### [PROBLEM STATEMENT]
Quote precisely the final stretch of the listing: start at the line containing "- [*ಇಂಟರ್ನೆಟ್ ಆರ್ಕೈವ್ಸ್" and stop after the last line.

### [STORED DATA]
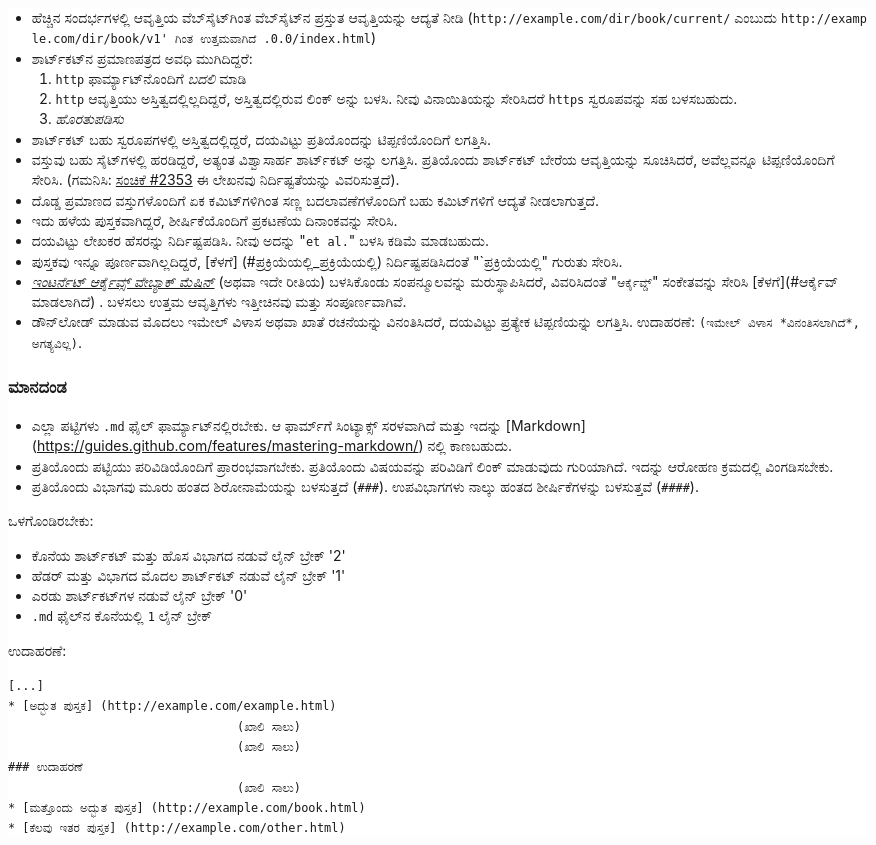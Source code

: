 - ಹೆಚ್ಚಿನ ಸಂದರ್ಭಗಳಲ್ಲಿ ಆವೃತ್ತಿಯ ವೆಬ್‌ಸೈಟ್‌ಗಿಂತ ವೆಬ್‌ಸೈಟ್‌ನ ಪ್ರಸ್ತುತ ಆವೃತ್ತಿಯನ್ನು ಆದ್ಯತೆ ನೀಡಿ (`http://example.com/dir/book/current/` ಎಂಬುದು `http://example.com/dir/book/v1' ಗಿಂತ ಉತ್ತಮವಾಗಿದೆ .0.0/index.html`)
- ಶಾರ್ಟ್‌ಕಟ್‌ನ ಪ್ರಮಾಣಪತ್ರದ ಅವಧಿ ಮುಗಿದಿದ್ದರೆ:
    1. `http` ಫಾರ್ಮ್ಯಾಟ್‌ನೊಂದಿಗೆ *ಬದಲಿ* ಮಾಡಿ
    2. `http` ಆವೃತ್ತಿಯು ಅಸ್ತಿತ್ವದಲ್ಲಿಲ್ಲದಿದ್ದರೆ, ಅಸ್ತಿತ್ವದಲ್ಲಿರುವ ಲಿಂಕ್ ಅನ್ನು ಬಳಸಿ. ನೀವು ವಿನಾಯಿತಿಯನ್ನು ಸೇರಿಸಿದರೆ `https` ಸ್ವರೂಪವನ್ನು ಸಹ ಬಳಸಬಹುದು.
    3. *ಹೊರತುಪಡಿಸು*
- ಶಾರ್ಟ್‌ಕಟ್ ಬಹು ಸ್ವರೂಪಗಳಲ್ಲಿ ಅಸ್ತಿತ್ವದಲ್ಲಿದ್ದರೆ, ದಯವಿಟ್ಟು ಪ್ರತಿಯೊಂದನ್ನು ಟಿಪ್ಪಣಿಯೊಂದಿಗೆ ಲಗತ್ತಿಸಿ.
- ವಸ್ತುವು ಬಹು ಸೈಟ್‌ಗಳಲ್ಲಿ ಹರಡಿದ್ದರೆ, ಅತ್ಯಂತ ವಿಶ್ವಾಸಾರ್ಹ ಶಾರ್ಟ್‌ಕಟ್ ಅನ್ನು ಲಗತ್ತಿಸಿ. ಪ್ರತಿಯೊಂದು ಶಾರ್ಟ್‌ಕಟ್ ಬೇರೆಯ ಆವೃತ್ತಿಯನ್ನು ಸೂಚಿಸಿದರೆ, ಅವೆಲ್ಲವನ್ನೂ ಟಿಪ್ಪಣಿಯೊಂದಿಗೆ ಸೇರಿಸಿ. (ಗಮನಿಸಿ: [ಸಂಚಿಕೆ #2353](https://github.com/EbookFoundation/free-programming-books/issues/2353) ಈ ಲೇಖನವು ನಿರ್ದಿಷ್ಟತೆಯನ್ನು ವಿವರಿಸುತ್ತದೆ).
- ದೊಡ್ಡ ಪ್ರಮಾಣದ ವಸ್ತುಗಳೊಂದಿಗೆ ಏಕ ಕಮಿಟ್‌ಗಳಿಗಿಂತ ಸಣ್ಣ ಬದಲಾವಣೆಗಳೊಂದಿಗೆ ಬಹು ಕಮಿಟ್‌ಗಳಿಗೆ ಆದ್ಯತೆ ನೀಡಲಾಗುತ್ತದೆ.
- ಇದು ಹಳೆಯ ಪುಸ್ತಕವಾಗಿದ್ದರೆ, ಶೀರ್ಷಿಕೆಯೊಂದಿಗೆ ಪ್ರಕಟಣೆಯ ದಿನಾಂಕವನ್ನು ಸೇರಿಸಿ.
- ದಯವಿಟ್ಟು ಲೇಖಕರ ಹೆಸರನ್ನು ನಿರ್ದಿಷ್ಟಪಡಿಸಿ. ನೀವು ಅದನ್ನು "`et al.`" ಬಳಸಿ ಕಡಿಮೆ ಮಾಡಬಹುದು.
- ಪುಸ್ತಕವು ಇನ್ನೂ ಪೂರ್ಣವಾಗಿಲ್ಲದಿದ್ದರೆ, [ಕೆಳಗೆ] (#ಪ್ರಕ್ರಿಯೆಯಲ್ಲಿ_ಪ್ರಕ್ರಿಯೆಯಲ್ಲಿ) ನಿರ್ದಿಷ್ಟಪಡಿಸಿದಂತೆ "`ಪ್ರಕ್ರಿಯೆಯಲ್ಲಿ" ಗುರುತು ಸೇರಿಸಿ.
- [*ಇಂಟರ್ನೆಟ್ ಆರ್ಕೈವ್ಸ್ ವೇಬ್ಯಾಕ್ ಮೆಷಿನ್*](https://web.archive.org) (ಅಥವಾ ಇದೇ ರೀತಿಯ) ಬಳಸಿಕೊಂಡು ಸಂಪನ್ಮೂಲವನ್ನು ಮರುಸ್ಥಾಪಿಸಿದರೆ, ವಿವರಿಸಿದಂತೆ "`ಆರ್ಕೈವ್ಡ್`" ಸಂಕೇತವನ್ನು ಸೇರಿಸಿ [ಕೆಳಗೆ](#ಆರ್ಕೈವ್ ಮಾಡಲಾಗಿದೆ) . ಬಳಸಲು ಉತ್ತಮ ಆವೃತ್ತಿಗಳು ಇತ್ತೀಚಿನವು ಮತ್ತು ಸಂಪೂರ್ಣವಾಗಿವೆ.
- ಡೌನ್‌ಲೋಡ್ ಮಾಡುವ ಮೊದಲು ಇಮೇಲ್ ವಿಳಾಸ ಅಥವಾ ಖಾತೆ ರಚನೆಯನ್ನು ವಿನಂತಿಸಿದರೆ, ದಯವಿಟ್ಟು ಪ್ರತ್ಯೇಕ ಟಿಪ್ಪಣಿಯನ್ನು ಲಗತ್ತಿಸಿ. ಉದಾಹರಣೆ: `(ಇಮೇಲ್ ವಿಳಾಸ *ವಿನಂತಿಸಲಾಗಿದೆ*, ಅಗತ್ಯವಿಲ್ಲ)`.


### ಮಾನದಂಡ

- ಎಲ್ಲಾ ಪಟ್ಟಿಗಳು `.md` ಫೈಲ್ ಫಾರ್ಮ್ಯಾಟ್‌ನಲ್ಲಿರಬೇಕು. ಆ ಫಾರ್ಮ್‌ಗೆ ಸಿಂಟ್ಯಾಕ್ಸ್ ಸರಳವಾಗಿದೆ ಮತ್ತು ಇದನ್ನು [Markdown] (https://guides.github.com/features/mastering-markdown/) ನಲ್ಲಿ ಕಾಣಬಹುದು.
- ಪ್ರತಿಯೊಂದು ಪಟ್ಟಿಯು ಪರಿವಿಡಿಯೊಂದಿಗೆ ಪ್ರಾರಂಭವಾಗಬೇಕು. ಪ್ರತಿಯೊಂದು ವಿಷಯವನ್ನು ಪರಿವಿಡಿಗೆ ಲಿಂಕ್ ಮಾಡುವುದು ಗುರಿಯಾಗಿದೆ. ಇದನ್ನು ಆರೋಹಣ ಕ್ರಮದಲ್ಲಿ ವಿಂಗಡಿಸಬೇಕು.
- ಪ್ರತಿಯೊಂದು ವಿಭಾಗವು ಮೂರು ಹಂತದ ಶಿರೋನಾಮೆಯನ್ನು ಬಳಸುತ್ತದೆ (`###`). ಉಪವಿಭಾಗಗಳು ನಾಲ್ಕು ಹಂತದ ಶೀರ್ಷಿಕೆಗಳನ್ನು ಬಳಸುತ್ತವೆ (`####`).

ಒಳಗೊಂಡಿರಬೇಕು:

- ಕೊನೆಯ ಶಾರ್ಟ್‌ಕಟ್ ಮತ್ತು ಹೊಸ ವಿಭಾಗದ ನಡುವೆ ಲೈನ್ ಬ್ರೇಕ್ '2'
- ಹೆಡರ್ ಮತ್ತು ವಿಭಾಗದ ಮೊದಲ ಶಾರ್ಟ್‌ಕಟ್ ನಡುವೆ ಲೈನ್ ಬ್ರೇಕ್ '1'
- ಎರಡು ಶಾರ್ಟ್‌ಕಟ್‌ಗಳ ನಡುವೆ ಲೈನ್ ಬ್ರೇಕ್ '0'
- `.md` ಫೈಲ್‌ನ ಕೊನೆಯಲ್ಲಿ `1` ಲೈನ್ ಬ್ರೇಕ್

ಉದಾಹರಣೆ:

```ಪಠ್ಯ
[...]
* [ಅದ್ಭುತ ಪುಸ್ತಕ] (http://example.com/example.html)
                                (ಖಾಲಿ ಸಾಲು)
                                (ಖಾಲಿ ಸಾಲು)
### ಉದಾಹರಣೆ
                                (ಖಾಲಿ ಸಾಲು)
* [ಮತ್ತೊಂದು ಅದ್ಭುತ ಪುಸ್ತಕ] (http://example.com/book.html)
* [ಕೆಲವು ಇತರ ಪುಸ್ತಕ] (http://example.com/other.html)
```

### [WRITTEN RESPONSE]
- [*ಇಂಟರ್ನೆಟ್ ಆರ್ಕೈವ್ಸ್ ವೇಬ್ಯಾಕ್ ಮೆಷಿನ್*](https://web.archive.org) (ಅಥವಾ ಇದೇ ರೀತಿಯ) ಬಳಸಿಕೊಂಡು ಸಂಪನ್ಮೂಲವನ್ನು ಮರುಸ್ಥಾಪಿಸಿದರೆ, ವಿವರಿಸಿದಂತೆ "`ಆರ್ಕೈವ್ಡ್`" ಸಂಕೇತವನ್ನು ಸೇರಿಸಿ [ಕೆಳಗೆ](#ಆರ್ಕೈವ್ ಮಾಡಲಾಗಿದೆ) . ಬಳಸಲು ಉತ್ತಮ ಆವೃತ್ತಿಗಳು ಇತ್ತೀಚಿನವು ಮತ್ತು ಸಂಪೂರ್ಣವಾಗಿವೆ.
- ಡೌನ್‌ಲೋಡ್ ಮಾಡುವ ಮೊದಲು ಇಮೇಲ್ ವಿಳಾಸ ಅಥವಾ ಖಾತೆ ರಚನೆಯನ್ನು ವಿನಂತಿಸಿದರೆ, ದಯವಿಟ್ಟು ಪ್ರತ್ಯೇಕ ಟಿಪ್ಪಣಿಯನ್ನು ಲಗತ್ತಿಸಿ. ಉದಾಹರಣೆ: `(ಇಮೇಲ್ ವಿಳಾಸ *ವಿನಂತಿಸಲಾಗಿದೆ*, ಅಗತ್ಯವಿಲ್ಲ)`.


### ಮಾನದಂಡ

- ಎಲ್ಲಾ ಪಟ್ಟಿಗಳು `.md` ಫೈಲ್ ಫಾರ್ಮ್ಯಾಟ್‌ನಲ್ಲಿರಬೇಕು. ಆ ಫಾರ್ಮ್‌ಗೆ ಸಿಂಟ್ಯಾಕ್ಸ್ ಸರಳವಾಗಿದೆ ಮತ್ತು ಇದನ್ನು [Markdown] (https://guides.github.com/features/mastering-markdown/) ನಲ್ಲಿ ಕಾಣಬಹುದು.
- ಪ್ರತಿಯೊಂದು ಪಟ್ಟಿಯು ಪರಿವಿಡಿಯೊಂದಿಗೆ ಪ್ರಾರಂಭವಾಗಬೇಕು. ಪ್ರತಿಯೊಂದು ವಿಷಯವನ್ನು ಪರಿವಿಡಿಗೆ ಲಿಂಕ್ ಮಾಡುವುದು ಗುರಿಯಾಗಿದೆ. ಇದನ್ನು ಆರೋಹಣ ಕ್ರಮದಲ್ಲಿ ವಿಂಗಡಿಸಬೇಕು.
- ಪ್ರತಿಯೊಂದು ವಿಭಾಗವು ಮೂರು ಹಂತದ ಶಿರೋನಾಮೆಯನ್ನು ಬಳಸುತ್ತದೆ (`###`). ಉಪವಿಭಾಗಗಳು ನಾಲ್ಕು ಹಂತದ ಶೀರ್ಷಿಕೆಗಳನ್ನು ಬಳಸುತ್ತವೆ (`####`).

ಒಳಗೊಂಡಿರಬೇಕು:

- ಕೊನೆಯ ಶಾರ್ಟ್‌ಕಟ್ ಮತ್ತು ಹೊಸ ವಿಭಾಗದ ನಡುವೆ ಲೈನ್ ಬ್ರೇಕ್ '2'
- ಹೆಡರ್ ಮತ್ತು ವಿಭಾಗದ ಮೊದಲ ಶಾರ್ಟ್‌ಕಟ್ ನಡುವೆ ಲೈನ್ ಬ್ರೇಕ್ '1'
- ಎರಡು ಶಾರ್ಟ್‌ಕಟ್‌ಗಳ ನಡುವೆ ಲೈನ್ ಬ್ರೇಕ್ '0'
- `.md` ಫೈಲ್‌ನ ಕೊನೆಯಲ್ಲಿ `1` ಲೈನ್ ಬ್ರೇಕ್

ಉದಾಹರಣೆ:

```ಪಠ್ಯ
[...]
* [ಅದ್ಭುತ ಪುಸ್ತಕ] (http://example.com/example.html)
                                (ಖಾಲಿ ಸಾಲು)
                                (ಖಾಲಿ ಸಾಲು)
### ಉದಾಹರಣೆ
                                (ಖಾಲಿ ಸಾಲು)
* [ಮತ್ತೊಂದು ಅದ್ಭುತ ಪುಸ್ತಕ] (http://example.com/book.html)
* [ಕೆಲವು ಇತರ ಪುಸ್ತಕ] (http://example.com/other.html)
```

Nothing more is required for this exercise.